**What you have to do:** Exact repetition of every entry is required.

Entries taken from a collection
──────────────────────────────
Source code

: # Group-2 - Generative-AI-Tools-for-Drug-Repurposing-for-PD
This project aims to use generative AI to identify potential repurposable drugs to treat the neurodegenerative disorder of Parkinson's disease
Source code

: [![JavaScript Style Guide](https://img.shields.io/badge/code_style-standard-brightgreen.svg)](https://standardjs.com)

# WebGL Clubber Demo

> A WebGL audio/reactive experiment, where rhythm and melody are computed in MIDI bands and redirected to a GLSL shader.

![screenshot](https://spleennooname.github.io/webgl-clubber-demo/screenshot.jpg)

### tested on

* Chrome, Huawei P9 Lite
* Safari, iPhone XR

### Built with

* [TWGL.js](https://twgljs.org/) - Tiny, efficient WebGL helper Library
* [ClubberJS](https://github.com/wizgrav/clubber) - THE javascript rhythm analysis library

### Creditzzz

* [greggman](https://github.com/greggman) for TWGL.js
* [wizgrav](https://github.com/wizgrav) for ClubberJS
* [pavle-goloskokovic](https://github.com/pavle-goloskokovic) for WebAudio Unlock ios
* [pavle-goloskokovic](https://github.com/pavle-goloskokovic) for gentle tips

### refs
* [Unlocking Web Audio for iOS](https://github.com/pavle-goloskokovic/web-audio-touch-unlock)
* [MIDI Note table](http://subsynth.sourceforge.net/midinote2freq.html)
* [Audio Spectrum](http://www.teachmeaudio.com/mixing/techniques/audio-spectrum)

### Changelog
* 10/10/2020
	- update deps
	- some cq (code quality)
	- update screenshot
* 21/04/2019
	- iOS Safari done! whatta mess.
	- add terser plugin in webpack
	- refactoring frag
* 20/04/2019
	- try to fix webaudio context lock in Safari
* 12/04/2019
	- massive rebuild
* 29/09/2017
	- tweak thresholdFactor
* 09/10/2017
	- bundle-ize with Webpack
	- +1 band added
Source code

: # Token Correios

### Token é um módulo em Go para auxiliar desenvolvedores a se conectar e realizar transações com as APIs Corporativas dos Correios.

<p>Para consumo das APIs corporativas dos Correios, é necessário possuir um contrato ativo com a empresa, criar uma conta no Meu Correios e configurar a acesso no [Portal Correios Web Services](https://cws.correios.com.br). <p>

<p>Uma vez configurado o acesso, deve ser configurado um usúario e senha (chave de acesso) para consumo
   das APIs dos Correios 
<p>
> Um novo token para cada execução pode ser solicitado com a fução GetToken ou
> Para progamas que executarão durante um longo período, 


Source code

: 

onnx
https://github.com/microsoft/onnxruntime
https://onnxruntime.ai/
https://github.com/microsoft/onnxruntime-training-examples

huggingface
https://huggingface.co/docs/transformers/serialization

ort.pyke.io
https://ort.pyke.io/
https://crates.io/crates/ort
──────────────────────────────
**The answer:**
Source code

: # Group-2 - Generative-AI-Tools-for-Drug-Repurposing-for-PD
This project aims to use generative AI to identify potential repurposable drugs to treat the neurodegenerative disorder of Parkinson's disease
Source code

: [![JavaScript Style Guide](https://img.shields.io/badge/code_style-standard-brightgreen.svg)](https://standardjs.com)

# WebGL Clubber Demo

> A WebGL audio/reactive experiment, where rhythm and melody are computed in MIDI bands and redirected to a GLSL shader.

![screenshot](https://spleennooname.github.io/webgl-clubber-demo/screenshot.jpg)

### tested on

* Chrome, Huawei P9 Lite
* Safari, iPhone XR

### Built with

* [TWGL.js](https://twgljs.org/) - Tiny, efficient WebGL helper Library
* [ClubberJS](https://github.com/wizgrav/clubber) - THE javascript rhythm analysis library

### Creditzzz

* [greggman](https://github.com/greggman) for TWGL.js
* [wizgrav](https://github.com/wizgrav) for ClubberJS
* [pavle-goloskokovic](https://github.com/pavle-goloskokovic) for WebAudio Unlock ios
* [pavle-goloskokovic](https://github.com/pavle-goloskokovic) for gentle tips

### refs
* [Unlocking Web Audio for iOS](https://github.com/pavle-goloskokovic/web-audio-touch-unlock)
* [MIDI Note table](http://subsynth.sourceforge.net/midinote2freq.html)
* [Audio Spectrum](http://www.teachmeaudio.com/mixing/techniques/audio-spectrum)

### Changelog
* 10/10/2020
	- update deps
	- some cq (code quality)
	- update screenshot
* 21/04/2019
	- iOS Safari done! whatta mess.
	- add terser plugin in webpack
	- refactoring frag
* 20/04/2019
	- try to fix webaudio context lock in Safari
* 12/04/2019
	- massive rebuild
* 29/09/2017
	- tweak thresholdFactor
* 09/10/2017
	- bundle-ize with Webpack
	- +1 band added
Source code

: # Token Correios

### Token é um módulo em Go para auxiliar desenvolvedores a se conectar e realizar transações com as APIs Corporativas dos Correios.

<p>Para consumo das APIs corporativas dos Correios, é necessário possuir um contrato ativo com a empresa, criar uma conta no Meu Correios e configurar a acesso no [Portal Correios Web Services](https://cws.correios.com.br). <p>

<p>Uma vez configurado o acesso, deve ser configurado um usúario e senha (chave de acesso) para consumo
   das APIs dos Correios 
<p>
> Um novo token para cada execução pode ser solicitado com a fução GetToken ou
> Para progamas que executarão durante um longo período, 


Source code

: 

onnx
https://github.com/microsoft/onnxruntime
https://onnxruntime.ai/
https://github.com/microsoft/onnxruntime-training-examples

huggingface
https://huggingface.co/docs/transformers/serialization

ort.pyke.io
https://ort.pyke.io/
https://crates.io/crates/ort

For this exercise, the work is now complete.